When Seq<A> the type was added, I needed constructor functions, which are these:

    	Seq <A> ()
	Seq1 <A> (A value)
	Seq <A> (A a, A b)
	Seq <A> (A a, A b, A c, params A[] ds)

The singleton constructor needed to be called Seq1 because it was clashing with the original single-argument Seq functions from v1 of language-ext.

This has been bothering me for a long time. So, it's time to take the hit.

All of the legacy coercing functions (the first list) are now renamed to toSeq. And Seq1 has been renamed to Seq (well, Seq1 still exists, but it's marked [Obsolete].

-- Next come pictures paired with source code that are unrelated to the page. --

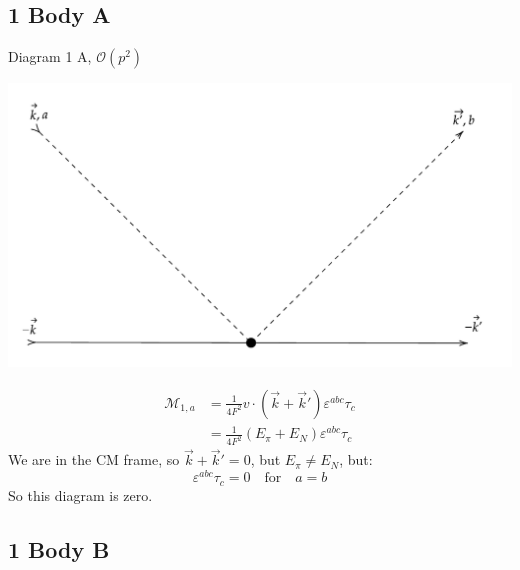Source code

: \documentclass[11pt]{article}
\newcommand\mo{\mathcal{O}}
\newcommand\mm{\mathcal{M}}
\begin{document}
\subsection{1 Body A}
Diagram 1 A, $\mo(p^2)$
\begin{center}
    \includegraphics[scale=0.65]{1a.pdf}
\end{center}
\begin{align}
    \mm_{1,a}&= \frac{1}{4 F^2} v \cdot \left( \vec{k} +\vec{k}' \right) \varepsilon^{abc} \tau_c\\
             &= \frac{1}{4 F^2} (E_\pi+E_N)\varepsilon^{abc} \tau_c
\end{align}
We are in the CM frame, so $\vec{k}+\vec{k}'=0$, but $E_\pi\neq E_N$, but:
\begin{equation}
    \varepsilon^{abc} \tau_c= 0 \quad \text{for}\quad a=b   
\end{equation}
So this diagram is zero.
\newpage
\subsection{1 Body B}
\end{document}
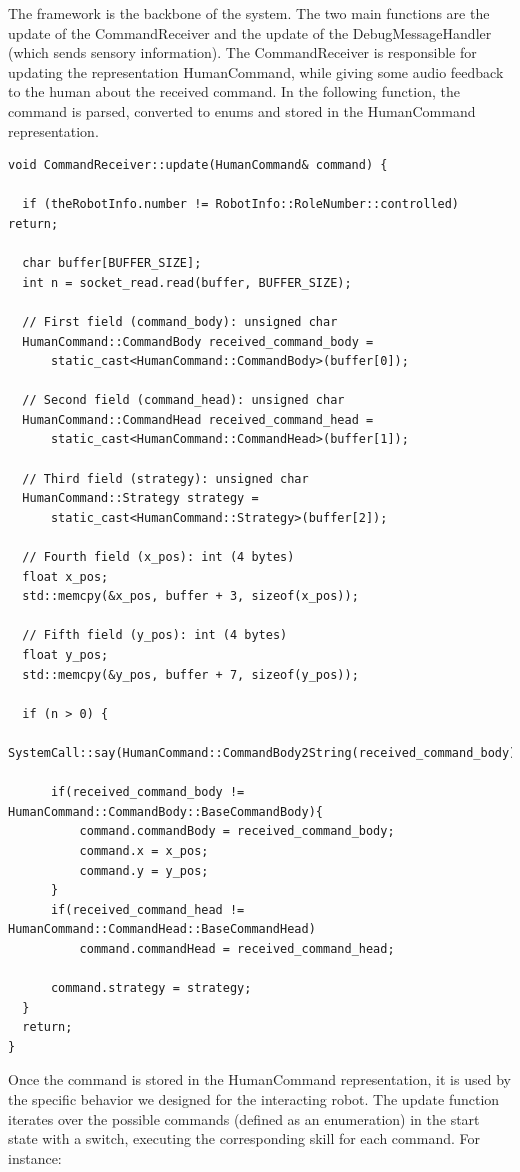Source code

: \documentclass[a4paper, onecolumn, 12pt]{article}
\begin{document}
The framework is the backbone of the system. The two main functions are the
update of the CommandReceiver and the update of the DebugMessageHandler (which
sends sensory information). The CommandReceiver is responsible for updating the
representation HumanCommand, while giving some audio feedback to the human about
the received command. In the following function, the command is parsed,
converted to enums and stored in the HumanCommand representation. 

\begin{verbatim}
void CommandReceiver::update(HumanCommand& command) {
  
  if (theRobotInfo.number != RobotInfo::RoleNumber::controlled) return;
  
  char buffer[BUFFER_SIZE];
  int n = socket_read.read(buffer, BUFFER_SIZE);
  
  // First field (command_body): unsigned char
  HumanCommand::CommandBody received_command_body = 
      static_cast<HumanCommand::CommandBody>(buffer[0]);
  
  // Second field (command_head): unsigned char
  HumanCommand::CommandHead received_command_head = 
      static_cast<HumanCommand::CommandHead>(buffer[1]);
  
  // Third field (strategy): unsigned char
  HumanCommand::Strategy strategy = 
      static_cast<HumanCommand::Strategy>(buffer[2]);
  
  // Fourth field (x_pos): int (4 bytes)
  float x_pos;
  std::memcpy(&x_pos, buffer + 3, sizeof(x_pos));
  
  // Fifth field (y_pos): int (4 bytes)
  float y_pos;
  std::memcpy(&y_pos, buffer + 7, sizeof(y_pos));
  
  if (n > 0) {
      SystemCall::say(HumanCommand::CommandBody2String(received_command_body));
  
      if(received_command_body != HumanCommand::CommandBody::BaseCommandBody){
          command.commandBody = received_command_body;
          command.x = x_pos;
          command.y = y_pos;
      }
      if(received_command_head != HumanCommand::CommandHead::BaseCommandHead)
          command.commandHead = received_command_head;
  
      command.strategy = strategy;
  }
  return;
}
\end{verbatim}

Once the command is stored in the HumanCommand representation, it is used by the
specific behavior we designed for the interacting robot. The update function
iterates over the possible commands (defined as an enumeration) in the start
state with a switch, executing the corresponding skill for each command. For
instance:
\end{document}
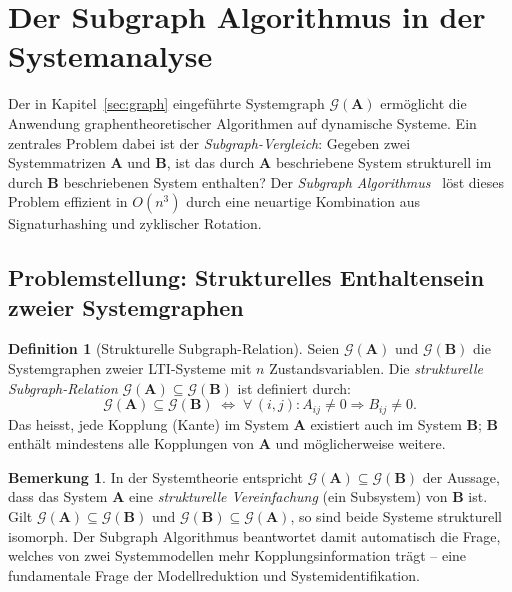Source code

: \documentclass[a4paper, 12pt, twoside, openright]{report}
\theoremstyle{definition}
\newtheorem{definition}[theorem]{Definition}
\newtheorem{remark}[theorem]{Bemerkung}
\theoremstyle{definition}
\newcommand{\vA}{\bm{A}}
\newcommand{\vB}{\bm{B}}
\begin{document}
\section{Der Subgraph Algorithmus in der Systemanalyse}
\label{sec:subgraph}

Der in Kapitel~\ref{sec:graph} eingeführte Systemgraph $\mathcal{G}(\vA)$ ermöglicht
die Anwendung graphentheoretischer Algorithmen auf dynamische Systeme. Ein zentrales
Problem dabei ist der \emph{Subgraph-Vergleich}: Gegeben zwei Systemmatrizen
$\vA$ und $\vB$, ist das durch $\vA$ beschriebene System strukturell im durch $\vB$
beschriebenen System enthalten? Der \emph{Subgraph Algorithmus}~\citep{epp2026subgraph}
löst dieses Problem effizient in $O(n^3)$ durch eine neuartige Kombination aus
Signaturhashing und zyklischer Rotation.

\subsection{Problemstellung: Strukturelles Enthaltensein zweier Systemgraphen}

\begin{definition}[Strukturelle Subgraph-Relation]
\label{def:subgraph_rel}
Seien $\mathcal{G}(\vA)$ und $\mathcal{G}(\vB)$ die Systemgraphen zweier
LTI-Systeme mit $n$ Zustandsvariablen. Die \emph{strukturelle Subgraph-Relation}
$\mathcal{G}(\vA) \subseteq \mathcal{G}(\vB)$ ist definiert durch:
\begin{equation}
  \mathcal{G}(\vA) \subseteq \mathcal{G}(\vB)
  \;\Longleftrightarrow\;
  \forall\,(i,j): A_{ij} \neq 0 \Rightarrow B_{ij} \neq 0.
  \label{eq:subgraph_rel}
\end{equation}
Das heisst, jede Kopplung (Kante) im System $\vA$ existiert auch im System $\vB$;
$\vB$ enthält mindestens alle Kopplungen von $\vA$ und möglicherweise weitere.
\end{definition}

\begin{remark}
In der Systemtheorie entspricht $\mathcal{G}(\vA) \subseteq \mathcal{G}(\vB)$ der
Aussage, dass das System $\vA$ eine \emph{strukturelle Vereinfachung} (ein
Subsystem) von $\vB$ ist. Gilt $\mathcal{G}(\vA) \subseteq \mathcal{G}(\vB)$
und $\mathcal{G}(\vB) \subseteq \mathcal{G}(\vA)$, so sind beide Systeme strukturell
isomorph. Der Subgraph Algorithmus beantwortet damit automatisch die Frage, welches
von zwei Systemmodellen mehr Kopplungsinformation trägt -- eine fundamentale Frage
der Modellreduktion und Systemidentifikation.
\end{remark}
\end{document}
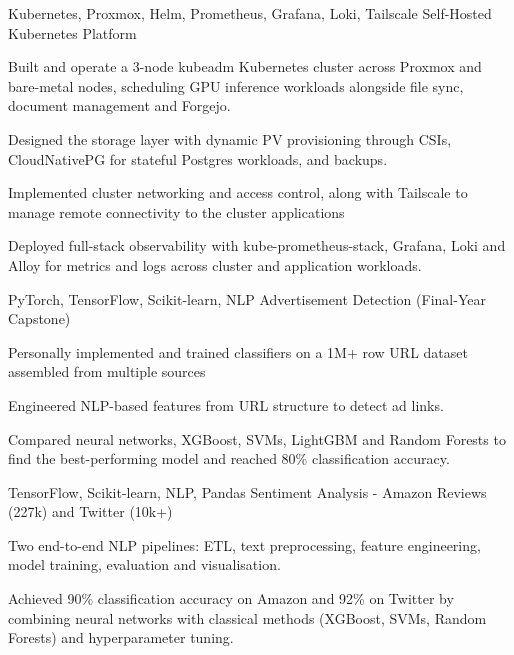 \begin{cventries}
    \cventry
    {Kubernetes, Proxmox, Helm, Prometheus, Grafana, Loki, Tailscale} %
    {Self-Hosted Kubernetes Platform } %
    {}
    {}
    {
    	\begin{cvitems}
    		\item Built and operate a 3-node kubeadm Kubernetes cluster across Proxmox and bare-metal nodes, scheduling GPU inference workloads alongside file sync, document management and Forgejo.
    		\item Designed the storage layer with dynamic PV provisioning through CSIs, CloudNativePG for stateful Postgres workloads, and backups.
    		\item Implemented cluster networking and access control, along with Tailscale to manage remote connectivity to the cluster applications
    		\item Deployed full-stack observability with kube-prometheus-stack, Grafana, Loki and Alloy for metrics and logs across cluster and application workloads.
    	\end{cvitems}
    }
	
	\cventry
	{PyTorch, TensorFlow, Scikit-learn, NLP} %
	{Advertisement Detection (Final-Year Capstone)} %
	{}
	{}
	{
		\begin{cvitems}
			\item Personally implemented and trained classifiers on a 1M+ row URL dataset assembled from multiple sources
			\item Engineered NLP-based features from URL structure to detect ad links.
			\item Compared neural networks, XGBoost, SVMs, LightGBM and Random Forests to find the best-performing model and reached 80\% classification accuracy.
		\end{cvitems}
	}
	
	\cventry
	{TensorFlow, Scikit-learn, NLP, Pandas} %
	{Sentiment Analysis - Amazon Reviews (227k) and Twitter (10k+)} %
	{}
	{}
	{
		\begin{cvitems}
			\item Two end-to-end NLP pipelines: ETL, text preprocessing, feature engineering, model training, evaluation and visualisation.
			\item Achieved 90\% classification accuracy on Amazon and 92\% on Twitter by combining neural networks with classical methods (XGBoost, SVMs, Random Forests) and hyperparameter tuning.
		\end{cvitems}
	}
	

\end{cventries}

The breaking change is that if you use any of those legacy Seq functions, you'll either need to change, this:

    Seq(blah);

Into,

    toSeq(blah);

Or,

    blah.ToSeq();

There were quite a lot of the coercion functions used in language-ext, and it took me about 10 minutes to fix it up. The good thing is that they all turn into compilation errors, no hidden behaviour changes.

Apologies for any inconvenience with this. I figure that as we've switched into v4 that this would be a good time for a clean break, and to tidy up something that I have actively seen cause confusion for devs. Seq is the most performance immutable list in the .NET sphere, so it shouldn't really be confusing to use!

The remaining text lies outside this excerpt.